Data supplied below:
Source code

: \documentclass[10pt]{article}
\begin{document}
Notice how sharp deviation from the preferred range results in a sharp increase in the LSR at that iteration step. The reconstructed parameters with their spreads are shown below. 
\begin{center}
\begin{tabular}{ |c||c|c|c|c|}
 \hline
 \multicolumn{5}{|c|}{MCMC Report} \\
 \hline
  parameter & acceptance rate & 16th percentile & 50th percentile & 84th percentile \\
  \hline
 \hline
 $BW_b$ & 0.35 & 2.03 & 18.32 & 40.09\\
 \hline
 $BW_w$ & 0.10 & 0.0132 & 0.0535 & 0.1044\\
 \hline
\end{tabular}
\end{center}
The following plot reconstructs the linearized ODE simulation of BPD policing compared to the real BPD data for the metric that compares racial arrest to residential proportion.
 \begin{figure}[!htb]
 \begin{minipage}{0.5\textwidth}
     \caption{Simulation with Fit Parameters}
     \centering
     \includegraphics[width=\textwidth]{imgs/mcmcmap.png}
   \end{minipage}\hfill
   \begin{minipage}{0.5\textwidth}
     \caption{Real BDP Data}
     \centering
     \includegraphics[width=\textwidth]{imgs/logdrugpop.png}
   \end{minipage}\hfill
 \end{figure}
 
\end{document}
End of Data supplied.
What is needed:
Having found the line with "The following plot", transcribe it and each line after it to the end of the entries, with no other lines.

Written response:
The following plot reconstructs the linearized ODE simulation of BPD policing compared to the real BPD data for the metric that compares racial arrest to residential proportion.
 \begin{figure}[!htb]
 \begin{minipage}{0.5\textwidth}
     \caption{Simulation with Fit Parameters}
     \centering
     \includegraphics[width=\textwidth]{imgs/mcmcmap.png}
   \end{minipage}\hfill
   \begin{minipage}{0.5\textwidth}
     \caption{Real BDP Data}
     \centering
     \includegraphics[width=\textwidth]{imgs/logdrugpop.png}
   \end{minipage}\hfill
 \end{figure}
 
\end{document}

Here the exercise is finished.